Statues of a nude Donald Trump, interlocked fingers resting on his stomach and golden hair atop his head, sparked a furor Thursday when they were discovered in Seattle, San Francisco, Los Angeles, Cleveland and New York.
The X-rated creations, mocking Trump with altered anatomies, popped up in the cities, the work of politically inclined artist collective INDECLINE.
And as authorities in each area took down the statues or made plans to do so, the national media turned its attention to the artist behind the pieces: a man known as “Ginger.”
Within hours, red-headed Las Vegas-based artist “Ginger,” who real name is Joshua Monroe, was in the spotlight.
“This has been way, way bigger than I thought it would be,” Monroe said.

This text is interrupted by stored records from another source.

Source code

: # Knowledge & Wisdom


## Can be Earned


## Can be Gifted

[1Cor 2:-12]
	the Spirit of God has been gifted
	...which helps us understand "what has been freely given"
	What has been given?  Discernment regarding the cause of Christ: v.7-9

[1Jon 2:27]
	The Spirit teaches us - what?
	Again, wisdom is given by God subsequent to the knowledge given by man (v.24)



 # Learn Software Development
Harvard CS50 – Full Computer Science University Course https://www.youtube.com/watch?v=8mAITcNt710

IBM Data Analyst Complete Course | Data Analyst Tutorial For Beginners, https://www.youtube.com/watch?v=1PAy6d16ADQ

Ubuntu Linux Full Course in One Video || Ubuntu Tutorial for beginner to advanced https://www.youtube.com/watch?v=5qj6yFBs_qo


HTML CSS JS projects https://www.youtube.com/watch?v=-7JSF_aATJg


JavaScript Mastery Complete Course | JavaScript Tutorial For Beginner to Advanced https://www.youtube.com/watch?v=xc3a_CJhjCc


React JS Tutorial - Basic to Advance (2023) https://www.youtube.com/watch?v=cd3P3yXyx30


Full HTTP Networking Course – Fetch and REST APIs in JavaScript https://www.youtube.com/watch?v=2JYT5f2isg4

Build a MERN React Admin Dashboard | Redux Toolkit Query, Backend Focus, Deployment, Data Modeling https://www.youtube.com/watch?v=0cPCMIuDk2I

The 36-year-old Monroe said he was introduced to INDECLINE representatives through a mutual friend. Monroe, who previously served as director of the now-shuttered Eli Roth’s Goretorium, had experience creating art pieces of monsters, which attracted the group’s interest.
The artist said he was leaning toward voting for Trump when he began the project and was originally uneasy about doing the pieces, but he couldn’t pass up the opportunity.
After some of Trump’s controversial remarks over the past months, particularly the Republican presidential nominee’s disagreement with a disabled New York Times reporter, Monroe said his opinion of the candidate has soured.
While he had a good laugh about designing the statue’s drooping derriere, the assumptions of some individuals about his politics have him nearly cackling.
“A lot of people have actually labeled me a Clinton supporter. My sides hurt from laughing so much,” he said.
Branding Democratic presidential nominee Hillary Clinton a criminal and Trump a blowhard, Monroe said he plans to vote for Libertarian Party presidential nominee Gary Johnson.
Saying he’s had positive and negative feedback, Monroe didn’t rule out the possibility of a Clinton statue.
He said he began the $6,000 Trump project about five months ago, with directions to make Trump appear heavier than he is and to alter the appearance of private areas.
The artist, who worked for free with INDECLINE funding material costs, first created a 700-pound sculpture, then a mold and 80-pound replica statues. His one request was that a statue be placed in his hometown of Cleveland.
Initial plans called for a statue in Las Vegas, but some involved opposed installing one in “our own backyard,” he said.
Plans are in the works to create more of the statues and place them in more states and possibly other countries, Monroe said.
INDECLINE may even get around to placing one in the valley.
“Art is meant to be something that creates conversation, invokes thought and emotion in people, and this piece absolutely did that,” he said.